_TASK TO CARRY OUT:_ Below are some lines of data. Return all of them as they are.

[DATA FOR THIS EXERCISE — start]

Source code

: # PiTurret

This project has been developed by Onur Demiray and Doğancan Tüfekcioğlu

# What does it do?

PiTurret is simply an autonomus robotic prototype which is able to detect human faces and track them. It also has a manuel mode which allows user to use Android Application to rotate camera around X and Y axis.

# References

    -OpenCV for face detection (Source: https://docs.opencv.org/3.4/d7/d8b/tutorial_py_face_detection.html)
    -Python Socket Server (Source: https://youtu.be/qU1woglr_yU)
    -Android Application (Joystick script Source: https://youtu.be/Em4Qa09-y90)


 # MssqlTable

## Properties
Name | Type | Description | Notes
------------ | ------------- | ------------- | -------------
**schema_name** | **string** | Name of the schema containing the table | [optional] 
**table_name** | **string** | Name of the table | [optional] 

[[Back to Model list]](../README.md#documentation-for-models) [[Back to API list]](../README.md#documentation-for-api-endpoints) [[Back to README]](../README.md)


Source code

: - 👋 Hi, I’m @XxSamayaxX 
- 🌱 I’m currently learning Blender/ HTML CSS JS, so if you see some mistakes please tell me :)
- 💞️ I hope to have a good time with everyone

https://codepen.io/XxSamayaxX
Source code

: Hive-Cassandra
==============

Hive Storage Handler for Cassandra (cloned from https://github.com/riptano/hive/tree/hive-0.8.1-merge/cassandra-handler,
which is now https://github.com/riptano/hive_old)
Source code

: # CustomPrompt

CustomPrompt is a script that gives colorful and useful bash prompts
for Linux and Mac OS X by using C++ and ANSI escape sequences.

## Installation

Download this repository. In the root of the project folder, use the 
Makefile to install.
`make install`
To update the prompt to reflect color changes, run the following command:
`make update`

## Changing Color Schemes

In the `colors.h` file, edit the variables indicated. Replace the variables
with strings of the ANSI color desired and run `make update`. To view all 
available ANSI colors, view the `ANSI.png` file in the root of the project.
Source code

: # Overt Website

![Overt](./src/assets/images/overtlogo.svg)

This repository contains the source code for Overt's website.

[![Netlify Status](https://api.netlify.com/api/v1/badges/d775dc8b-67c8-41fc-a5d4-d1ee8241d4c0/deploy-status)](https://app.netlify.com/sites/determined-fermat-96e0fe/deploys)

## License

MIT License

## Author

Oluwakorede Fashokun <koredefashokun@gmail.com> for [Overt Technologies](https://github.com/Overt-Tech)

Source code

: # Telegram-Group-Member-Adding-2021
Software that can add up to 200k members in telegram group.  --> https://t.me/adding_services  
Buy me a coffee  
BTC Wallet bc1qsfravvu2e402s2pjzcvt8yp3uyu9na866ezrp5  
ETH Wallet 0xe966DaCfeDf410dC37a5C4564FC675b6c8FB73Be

[DATA FOR THIS EXERCISE — finish]

_EXERCISE SOLUTION:_
Source code

: # PiTurret

This project has been developed by Onur Demiray and Doğancan Tüfekcioğlu

# What does it do?

PiTurret is simply an autonomus robotic prototype which is able to detect human faces and track them. It also has a manuel mode which allows user to use Android Application to rotate camera around X and Y axis.

# References

    -OpenCV for face detection (Source: https://docs.opencv.org/3.4/d7/d8b/tutorial_py_face_detection.html)
    -Python Socket Server (Source: https://youtu.be/qU1woglr_yU)
    -Android Application (Joystick script Source: https://youtu.be/Em4Qa09-y90)


 # MssqlTable

## Properties
Name | Type | Description | Notes
------------ | ------------- | ------------- | -------------
**schema_name** | **string** | Name of the schema containing the table | [optional] 
**table_name** | **string** | Name of the table | [optional] 

[[Back to Model list]](../README.md#documentation-for-models) [[Back to API list]](../README.md#documentation-for-api-endpoints) [[Back to README]](../README.md)


Source code

: - 👋 Hi, I’m @XxSamayaxX 
- 🌱 I’m currently learning Blender/ HTML CSS JS, so if you see some mistakes please tell me :)
- 💞️ I hope to have a good time with everyone

https://codepen.io/XxSamayaxX
Source code

: Hive-Cassandra
==============

Hive Storage Handler for Cassandra (cloned from https://github.com/riptano/hive/tree/hive-0.8.1-merge/cassandra-handler,
which is now https://github.com/riptano/hive_old)
Source code

: # CustomPrompt

CustomPrompt is a script that gives colorful and useful bash prompts
for Linux and Mac OS X by using C++ and ANSI escape sequences.

## Installation

Download this repository. In the root of the project folder, use the 
Makefile to install.
`make install`
To update the prompt to reflect color changes, run the following command:
`make update`

## Changing Color Schemes

In the `colors.h` file, edit the variables indicated. Replace the variables
with strings of the ANSI color desired and run `make update`. To view all 
available ANSI colors, view the `ANSI.png` file in the root of the project.
Source code

: # Overt Website

![Overt](./src/assets/images/overtlogo.svg)

This repository contains the source code for Overt's website.

[![Netlify Status](https://api.netlify.com/api/v1/badges/d775dc8b-67c8-41fc-a5d4-d1ee8241d4c0/deploy-status)](https://app.netlify.com/sites/determined-fermat-96e0fe/deploys)

## License

MIT License

## Author

Oluwakorede Fashokun <koredefashokun@gmail.com> for [Overt Technologies](https://github.com/Overt-Tech)

Source code

: # Telegram-Group-Member-Adding-2021
Software that can add up to 200k members in telegram group.  --> https://t.me/adding_services  
Buy me a coffee  
BTC Wallet bc1qsfravvu2e402s2pjzcvt8yp3uyu9na866ezrp5  
ETH Wallet 0xe966DaCfeDf410dC37a5C4564FC675b6c8FB73Be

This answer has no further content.